Words fail me. The start of the piece:

A wheelchair-bound pensioner who married a Tunisian toyboy 36 years her junior has spoken of her heartbreak after he left her after just a fortnight of married life in Britain.

Patricia Hancocks, 64, met Mondher Mezni, when he was 26 on an online dating website and believed at last she had met ‘the One’ – but now fears he ‘only married me for a visa’.

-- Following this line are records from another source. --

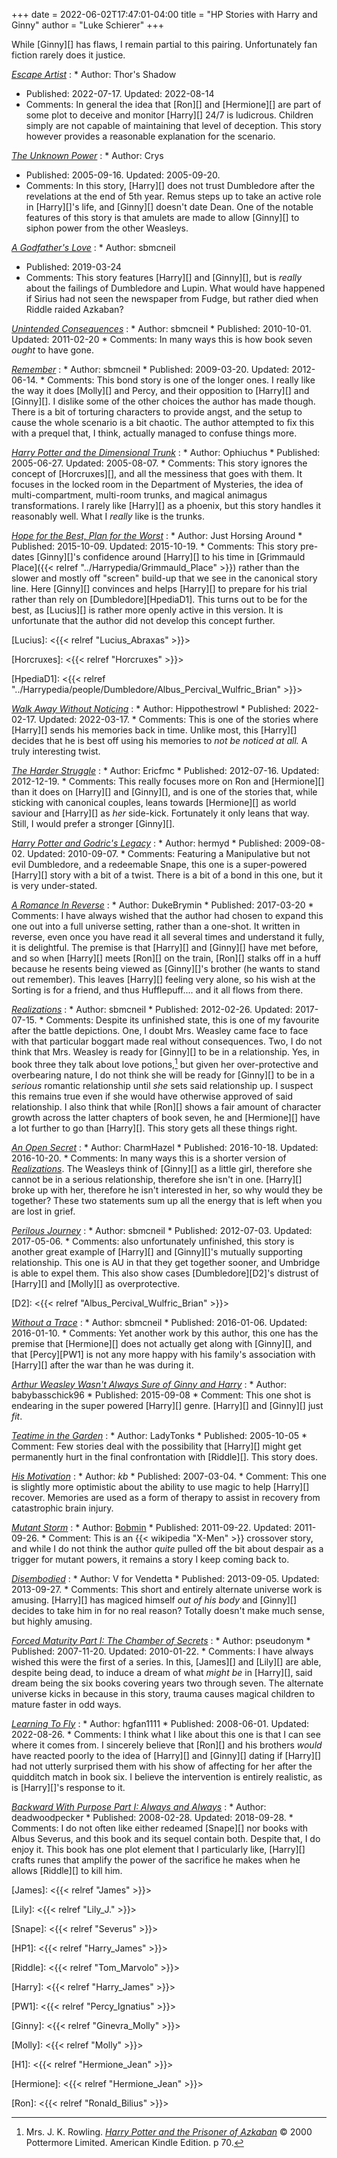 +++
date = 2022-06-02T17:47:01-04:00
title = "HP Stories with Harry and Ginny"
author = "Luke Schierer"
+++

While [Ginny][] has flaws, I remain partial to this pairing.  Unfortunately fan
fiction rarely does it justice.  

_[Escape Artist](https://www.fanfiction.net/s/14109811)_
:  * Author: Thor's Shadow
   * Published: 2022-07-17. Updated: 2022-08-14
   * Comments: In general the idea that [Ron][] and [Hermione][] are part of some plot
     to deceive and monitor [Harry][] 24/7 is ludicrous.  Children simply are not
     capable of maintaining that level of deception.  This story however
     provides a reasonable explanation for the scenario.  

_[The Unknown Power](https://crys.fanficauthors.net/The_Unknown_Power/)_
:  * Author: Crys
   * Published: 2005-09-16. Updated: 2005-09-20.
   * Comments: In this story, [Harry][] does not trust Dumbledore after the
     revelations at the end of 5th year.  Remus steps up to take an active role
     in [Harry][]'s life, and [Ginny][] doesn't date Dean.  One of the notable features
     of this story is that amulets are made to allow [Ginny][] to siphon power from
     the other Weasleys.

_[A Godfather's Love](https://archiveofourown.org/works/18216887)_
:  * Author: sbmcneil
   * Published: 2019-03-24
   * Comments: This story features [Harry][] and [Ginny][], but is *really* about the
     failings of Dumbledore and Lupin.  What would have happened if Sirius had
     not seen the newspaper from Fudge, but rather died when Riddle raided
     Azkaban?  

_[Unintended Consequences](https://www.fanfiction.net/s/6365342)_
:   * Author: sbmcneil
    * Published: 2010-10-01. Updated: 2011-02-20
    * Comments: In many ways this is how book seven *ought* to have gone.  

_[Remember](https://www.fanfiction.net/s/4936039)_
:   * Author: sbmcneil
    * Published: 2009-03-20. Updated: 2012-06-14.
    * Comments: This bond story is one of the longer ones.  I really like the
      way it does [Molly][] and Percy, and their opposition to [Harry][] and
      [Ginny][].  I dislike some of the other choices the author has made
      though.  There is a bit of torturing characters to provide angst, and the
      setup to cause the whole scenario is a bit chaotic.  The author attempted
      to fix this with a prequel that, I think, actually managed to confuse
      things more.  

_[Harry Potter and the Dimensional Trunk](https://www.fanfiction.net/s/2456938)_
:   * Author: Ophiuchus
    * Published: 2005-06-27. Updated: 2005-08-07. 
    * Comments: This story ignores the concept of [Horcruxes][],
      and all the messiness that goes with them.  It focuses in the locked room
      in the Department of Mysteries, the idea of multi-compartment, multi-room
      trunks, and magical animagus transformations.  I rarely like [Harry][] as a
      phoenix, but this story handles it reasonably well.  What I *really* like
      is the trunks.

_[Hope for the Best, Plan for the Worst](https://siye.co.uk/viewstory.php?sid=130020)_
:   * Author: Just Horsing Around
    * Published: 2015-10-09. Updated: 2015-10-19.
    * Comments: This story pre-dates [Ginny][]'s confidence around [Harry][]
      to his time in [Grimmauld Place]({{< relref "../Harrypedia/Grimmauld_Place" >}}) 
      rather than the slower and mostly off "screen" build-up that we see in
      the canonical story line.  Here [Ginny][] convinces and helps [Harry][] to
      prepare for his trial rather than rely on [Dumbledore][HpediaD1].
      This turns out to be for the best, as [Lucius][] is rather more openly
      active in this version.  It is unfortunate that the author did not
      develop this concept further.

[Lucius]: <{{< relref "Lucius_Abraxas" >}}>

[Horcruxes]: <{{< relref "Horcruxes" >}}>

[HpediaD1]: <{{< relref "../Harrypedia/people/Dumbledore/Albus_Percival_Wulfric_Brian" >}}>

_[Walk Away Without Noticing](https://www.fanfiction.net/s/14040641/5/Walk-Away-Without-Noticing)_
:   * Author: Hippothestrowl 
    * Published: 2022-02-17. Updated: 2022-03-17.
    * Comments: This is one of the stories where [Harry][] sends his memories back
      in time.  Unlike most, this [Harry][] decides that he is best off using his
      memories to *not be noticed at all.*  A truly interesting twist.

_[The Harder Struggle](https://www.fanfiction.net/s/8326015)_
:   * Author: Ericfmc
    * Published: 2012-07-16. Updated: 2012-12-19.
    * Comments: This really focuses more on Ron and [Hermione][] than it does on
      [Harry][] and [Ginny][], and is one of the stories that, while sticking with
      canonical couples, leans towards [Hermione][] as world saviour and [Harry][] as
      *her* side-kick.  Fortunately it only leans that way.  Still, I would
      prefer a stronger [Ginny][]. 

_[Harry Potter and Godric's Legacy](https://www.fanfiction.net/s/5270746)_
:   * Author: hermyd
    * Published: 2009-08-02. Updated: 2010-09-07. 
    * Comments: Featuring a Manipulative but not evil Dumbledore, and a
      redeemable Snape, this one is a super-powered [Harry][] story with a bit of a
      twist.  There is a bit of a bond in this one, but it is very under-stated.

_[A Romance In Reverse](https://www.fanfiction.net/s/12413357)_
:   * Author: DukeBrymin
    * Published: 2017-03-20
    * Comments: I have always wished that the author had chosen to expand this
      one out into a full universe setting, rather than a one-shot.  It written
      in reverse, even once you have read it all several times and understand it
      fully, it is delightful.  The premise is that [Harry][] and [Ginny][] have met
      before, and so when [Harry][] meets [Ron][] on the train, [Ron][] stalks
      off in a huff because he resents being viewed as [Ginny][]'s brother (he
      wants to stand out remember).  This leaves [Harry][] feeling very alone,
      so his wish at the Sorting is for a friend, and thus Hufflepuff.... and
      it all flows from there. 

_[Realizations][]_
:   * Author: sbmcneil
    * Published: 2012-02-26. Updated: 2017-07-15.
    * Comments: Despite its unfinished state, this is one of my favourite after
      the battle depictions.  One, I doubt Mrs. Weasley came face to face with
      that particular boggart made real without consequences.  Two, I do not
      think that Mrs. Weasley is ready for [Ginny][] to be in a relationship.
      Yes, in book three they talk about love potions,[^220711-1] but given her
      over-protective and overbearing nature, I do not think she will be ready
      for [Ginny][] to be in a *serious* romantic relationship until *she* sets
      said relationship up.  I suspect this remains true even if she would have
      otherwise approved of said relationship.  I also think that while [Ron][]
      shows a fair amount of character growth across the latter chapters of
      book seven, he and [Hermione][] have a lot further to go than [Harry][].
      This story gets all these things right. 


[Realizations]: <https://www.fanfiction.net/s/7875381>

_[An Open Secret](https://www.fanfiction.net/s/12195421)_
:   * Author: CharmHazel
    * Published: 2016-10-18. Updated: 2016-10-20.
    * Comments: In many ways this is a shorter version of _[Realizations][]_.
      The Weasleys think of [Ginny][] as a little girl, therefore she cannot be
      in a serious relationship, therefore she isn't in one. [Harry][] broke up
      with her, therefore he isn't interested in her, so why would they be
      together?  These two statements sum up all the energy that is left when
      you are lost in grief.

[^220711-1]: Mrs. J. K. Rowling.
    _[Harry Potter and the Prisoner of Azkaban](https://www.goodreads.com/book/show/5.Harry_Potter_and_the_Prisoner_of_Azkaban)_
    © 2000 Pottermore Limited. American Kindle Edition.  p 70. 

_[Perilous Journey](https://www.fanfiction.net/s/8281675)_
:   * Author: sbmcneil
    * Published: 2012-07-03. Updated: 2017-05-06.
    * Comments: also unfortunately unfinished, this story is another great
      example of [Harry][] and [Ginny][]'s mutually supporting relationship.
      This one is AU in that they get together sooner, and Umbridge is able to
      expel them.  This also show cases [Dumbledore][D2]'s distrust of [Harry][] 
      and [Molly][] as overprotective.

[D2]: <{{< relref "Albus_Percival_Wulfric_Brian" >}}>

_[Without a Trace](https://www.fanfiction.net/s/11718442)_
:   * Author: sbmcneil
    *  Published: 2016-01-06. Updated: 2016-01-10.
    * Comments: Yet another work by this author, this one has the premise that
      [Hermione][] does not actually get along with [Ginny][], and that
      [Percy][PW1] is not any more happy with his family's association with
      [Harry][] after the war than he was during it. 

_[Arthur Weasley Wasn't Always Sure of Ginny and Harry](https://www.fanfiction.net/s/11496613)_
:   * Author: babybasschick96 
    * Published: 2015-09-08
    * Comment: This one shot is endearing in the super powered [Harry][] genre.
      [Harry][] and [Ginny][] just *fit*.

_[Teatime in the Garden](https://www.siye.co.uk/siye/viewstory.php?sid=8935)_
:   * Author: LadyTonks
    * Published: 2005-10-05
    * Comment: Few stories deal with the possibility that [Harry][] might get
      permanently hurt in the final confrontation with [Riddle][].  This
      story does.

_[His Motivation](https://www.siye.co.uk/viewstory.php?sid=12615)_
:   * Author: _kb_ 
    * Published: 2007-03-04.
    * Comment: This one is slightly more optimistic about the ability to use
      magic to help [Harry][] recover.  Memories are used as a form of therapy
      to assist in recovery from catastrophic brain injury.

_[Mutant Storm][]_
:   * Author: [Bobmin](https://www.fanfiction.net/u/777540/Bobmin356)
    * Published: 2011-09-22. Updated: 2011-09-26.
	* Comment: This is an {{< wikipedia "X-Men" >}} crossover story, and while
	  I do not think the author *quite* pulled off the bit about despair as a
	  trigger for mutant powers, it remains a story I keep coming back to.

[Mutant Storm]: <https://www.fanfiction.net/s/7404056>

_[Disembodied](https://www.siye.co.uk/viewstory.php?sid=129752)_
:   * Author: V for Vendetta
    * Published: 2013-09-05. Updated: 2013-09-27.
    * Comments: This short and entirely alternate universe work is amusing.
      [Harry][] has magiced himself *out of his body* and [Ginny][] decides to
      take him in for no real reason?  Totally doesn't make much sense, but
      highly amusing.

_[Forced Maturity Part I: The Chamber of Secrets](https://www.siye.co.uk/viewstory.php?sid=127442)_
:   * Author: pseudonym
    * Published: 2007-11-20. Updated: 2010-01-22.
    * Comments: I have always wished this were the first of a series.  In this,
      [James][] and [Lily][] are able, despite being dead, to induce a dream of
      what *might be* in [Harry][], said dream being the six books covering
      years two through seven.  The alternate universe kicks in because in this
      story, trauma causes magical children to mature faster in odd ways.

_[Learning To Fly](https://fictionhunt.com/stories/18vxmr3)_
:   * Author: hgfan1111
    * Published: 2008-06-01. Updated: 2022-08-26.
    * Comments: I think what I like about this one is that I can see where it
      comes from.  I sincerely believe that [Ron][] and his brothers *would*
      have reacted poorly to the idea of [Harry][] and [Ginny][] dating if
      [Harry][] had not utterly surprised them with his show of affecting for
      her after the quidditch match in book six.  I believe the intervention is
      entirely realistic, as is [Harry][]'s response to it.

_[Backward With Purpose Part I: Always and Always][]_
:   * Author: deadwoodpecker
    * Published: 2008-02-28. Updated: 2018-09-28.
    * Comments: I do not often like either redeamed [Snape][] nor books with
      Albus Severus, and this book and its sequel contain both.  Despite that,
      I do enjoy it.  This book has one plot element that I particularly like,
      [Harry][] crafts runes that amplify the power of the sacrifice he makes when
      he allows [Riddle][] to kill him.

[Backward With Purpose Part I: Always and Always]: <https://www.fanfiction.net/s/4101650>

[James]: <{{< relref "James" >}}>

[Lily]: <{{< relref "Lily_J." >}}>

[Snape]: <{{< relref "Severus" >}}>

[HP1]: <{{< relref "Harry_James" >}}> 

[Riddle]: <{{< relref "Tom_Marvolo" >}}>

[Harry]: <{{< relref "Harry_James" >}}> 

[PW1]: <{{< relref "Percy_Ignatius" >}}>

[Ginny]: <{{< relref "Ginevra_Molly" >}}>

[Molly]: <{{< relref "Molly" >}}>

[H1]: <{{< relref "Hermione_Jean" >}}>

[Hermione]: <{{< relref "Hermione_Jean" >}}>

[Ron]: <{{< relref "Ronald_Bilius" >}}>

The couple enjoyed a whirlwind romance and got engaged after just 19 days together, on Ms Hancocks’ second holiday to Tunisia to visit her toyboy.

 

Ms Hancocks has claimed that her husband, 36 years her junior, may have only married her for the visa she helped him secure

They married in north Africa in November 2012 in a lavish ceremony, which included the ceremonial slaughter of a sheep, and she paid for it by living on toast and butter.

After a brief honeymoon they spent eight months apart while the twice-married retired cleaner secured him a visa.

Mr Mezni, now 29, moved to her home in Leicester where he stayed at home to cook, clean and care for his new wife before he suddenly fled a fortnight later.

Being human, I guess we could all be victims of scams like this. The next time a 20-something lingerie model starts chatting me up in my local JD Wetherspoon public house, The Pilgrim’s Progress in Bedford – outstanding real ale at £2.29 per pint, 10% discount on Mondays – I shall be on my guard.

 

8 thoughts on “Hold the front page. Tunisian man (28) who married wheelchair-bound pensioner (64) on their second meeting, might have had an ulterior motive.

  1. Hahaha,
    you might get a pleasurable fortnight with said gorgeous, lingerie model skipping around your house waving a feather duster, cleaning, cooking and looking after you out of it – well until she finds out you’re a man who has NO interest whatsoever in marriage.
    Are there many gorgeous lingerie models hanging around Bedford ?

    Like

    • Thanks. Two weeks? Sounds perfect. You can’t walk around in Bedford without bumping into 20-something gorgeous lingerie models, mostly East Europeans.

      Like

  2. I think you SHOULD be on your guard Mike.

    After too many at £2.29 (10% discount on Mondays or not), you might just THINK you’re talking to a 20 something lingerie model…

    Like

  3. Er…..when there is this great a difference in age, there is usually also a great difference in wealth. However, what he saw in her can be summed up in two words.
    British Passport.

    Like

  4. She paid for the ‘lavish’ wedding by living on toast and butter. Now we know what happened to the EU ‘Butter Mountain’ that we used to hear about.

    Like

  5. After a brief honeymoon they spent eight months apart while the twice-married retired cleaner secured him a visa.

    Twice married … and twice divorced? Retired? Two holidays in Tunisia? Who paid for those I wonder.